INPUT RECORDS:
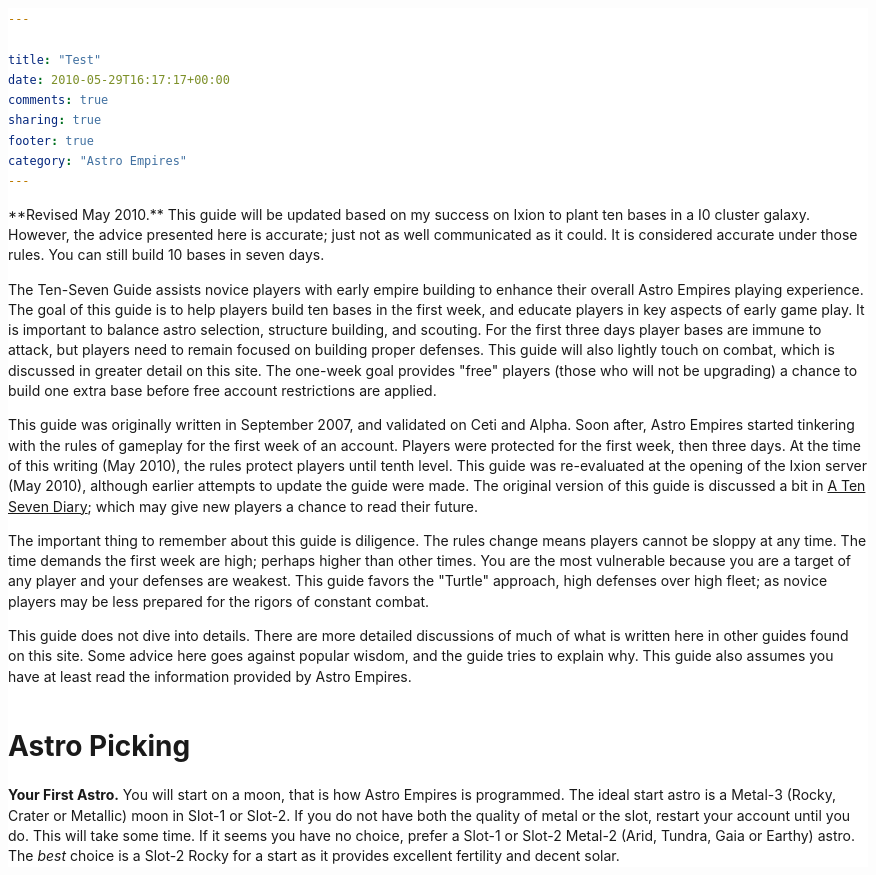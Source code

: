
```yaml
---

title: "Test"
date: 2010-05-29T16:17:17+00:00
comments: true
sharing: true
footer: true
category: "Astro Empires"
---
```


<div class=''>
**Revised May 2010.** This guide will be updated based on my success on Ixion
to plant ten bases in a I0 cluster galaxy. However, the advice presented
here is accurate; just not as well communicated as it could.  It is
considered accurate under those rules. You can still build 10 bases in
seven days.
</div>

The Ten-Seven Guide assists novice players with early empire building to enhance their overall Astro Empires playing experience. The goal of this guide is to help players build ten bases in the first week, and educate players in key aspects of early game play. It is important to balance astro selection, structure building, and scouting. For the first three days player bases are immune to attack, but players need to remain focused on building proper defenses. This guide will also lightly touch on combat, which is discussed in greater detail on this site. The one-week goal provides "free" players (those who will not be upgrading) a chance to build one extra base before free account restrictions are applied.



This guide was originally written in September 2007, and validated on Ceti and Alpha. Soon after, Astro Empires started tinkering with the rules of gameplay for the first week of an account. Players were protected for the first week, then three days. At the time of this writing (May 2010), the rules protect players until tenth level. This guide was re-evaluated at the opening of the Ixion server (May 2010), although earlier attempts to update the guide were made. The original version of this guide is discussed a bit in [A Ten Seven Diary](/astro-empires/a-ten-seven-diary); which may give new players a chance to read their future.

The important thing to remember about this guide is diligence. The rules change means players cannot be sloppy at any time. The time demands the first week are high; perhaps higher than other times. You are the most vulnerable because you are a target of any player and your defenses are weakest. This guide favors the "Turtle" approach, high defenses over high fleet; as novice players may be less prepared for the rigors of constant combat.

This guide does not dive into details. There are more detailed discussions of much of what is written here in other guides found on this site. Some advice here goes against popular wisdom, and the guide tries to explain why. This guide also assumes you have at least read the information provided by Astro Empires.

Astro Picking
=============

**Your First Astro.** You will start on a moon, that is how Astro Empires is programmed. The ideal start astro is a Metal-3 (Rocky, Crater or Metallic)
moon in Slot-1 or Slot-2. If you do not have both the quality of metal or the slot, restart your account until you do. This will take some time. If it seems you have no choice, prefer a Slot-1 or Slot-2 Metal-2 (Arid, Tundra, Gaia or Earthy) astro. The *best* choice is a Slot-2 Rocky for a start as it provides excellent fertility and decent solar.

---

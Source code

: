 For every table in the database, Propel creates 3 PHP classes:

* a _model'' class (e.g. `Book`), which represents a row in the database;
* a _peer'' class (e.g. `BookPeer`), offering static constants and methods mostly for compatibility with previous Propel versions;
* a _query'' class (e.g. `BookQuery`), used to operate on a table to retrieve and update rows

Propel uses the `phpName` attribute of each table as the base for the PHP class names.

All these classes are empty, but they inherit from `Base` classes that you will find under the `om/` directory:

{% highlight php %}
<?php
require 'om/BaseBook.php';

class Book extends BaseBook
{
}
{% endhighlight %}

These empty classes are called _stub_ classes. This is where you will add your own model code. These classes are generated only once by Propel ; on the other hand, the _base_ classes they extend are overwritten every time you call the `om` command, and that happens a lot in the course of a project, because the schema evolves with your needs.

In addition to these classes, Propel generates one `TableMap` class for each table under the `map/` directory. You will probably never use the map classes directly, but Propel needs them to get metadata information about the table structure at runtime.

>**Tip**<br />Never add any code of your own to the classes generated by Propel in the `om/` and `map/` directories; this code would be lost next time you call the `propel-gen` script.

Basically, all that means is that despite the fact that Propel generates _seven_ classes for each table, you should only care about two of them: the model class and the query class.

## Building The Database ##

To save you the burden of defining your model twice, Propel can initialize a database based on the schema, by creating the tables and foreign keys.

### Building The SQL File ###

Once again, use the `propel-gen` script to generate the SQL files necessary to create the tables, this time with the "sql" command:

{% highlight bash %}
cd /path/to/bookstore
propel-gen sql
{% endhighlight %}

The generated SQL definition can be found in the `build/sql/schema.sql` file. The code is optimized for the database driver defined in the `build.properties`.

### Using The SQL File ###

==

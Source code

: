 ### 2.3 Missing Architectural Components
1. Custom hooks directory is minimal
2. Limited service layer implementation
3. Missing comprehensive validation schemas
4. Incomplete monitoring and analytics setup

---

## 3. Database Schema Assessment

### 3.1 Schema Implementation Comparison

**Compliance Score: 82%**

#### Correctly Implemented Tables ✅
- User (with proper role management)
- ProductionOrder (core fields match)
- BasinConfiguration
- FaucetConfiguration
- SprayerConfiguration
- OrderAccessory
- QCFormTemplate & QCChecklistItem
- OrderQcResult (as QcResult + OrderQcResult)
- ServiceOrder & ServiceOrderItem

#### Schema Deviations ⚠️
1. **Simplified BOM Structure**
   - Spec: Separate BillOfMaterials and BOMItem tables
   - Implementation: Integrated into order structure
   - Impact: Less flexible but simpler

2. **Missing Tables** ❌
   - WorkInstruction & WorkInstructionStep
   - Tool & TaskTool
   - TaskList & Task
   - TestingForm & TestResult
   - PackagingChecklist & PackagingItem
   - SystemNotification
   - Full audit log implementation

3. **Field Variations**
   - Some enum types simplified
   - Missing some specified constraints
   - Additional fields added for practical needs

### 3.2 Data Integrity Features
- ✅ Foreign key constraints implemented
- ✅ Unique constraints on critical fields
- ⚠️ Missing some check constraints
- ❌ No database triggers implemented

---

PROBLEM DESCRIPTION: From the records above, copy only the lines starting with the line that holds "### 3.1 Schema Implementation Comparison" and going on through the line that holds "- Tool & TaskTool", exactly as written.

SOLUTION TO THIS EXERCISE:
### 3.1 Schema Implementation Comparison

**Compliance Score: 82%**

#### Correctly Implemented Tables ✅
- User (with proper role management)
- ProductionOrder (core fields match)
- BasinConfiguration
- FaucetConfiguration
- SprayerConfiguration
- OrderAccessory
- QCFormTemplate & QCChecklistItem
- OrderQcResult (as QcResult + OrderQcResult)
- ServiceOrder & ServiceOrderItem

#### Schema Deviations ⚠️
1. **Simplified BOM Structure**
   - Spec: Separate BillOfMaterials and BOMItem tables
   - Implementation: Integrated into order structure
   - Impact: Less flexible but simpler

2. **Missing Tables** ❌
   - WorkInstruction & WorkInstructionStep
   - Tool & TaskTool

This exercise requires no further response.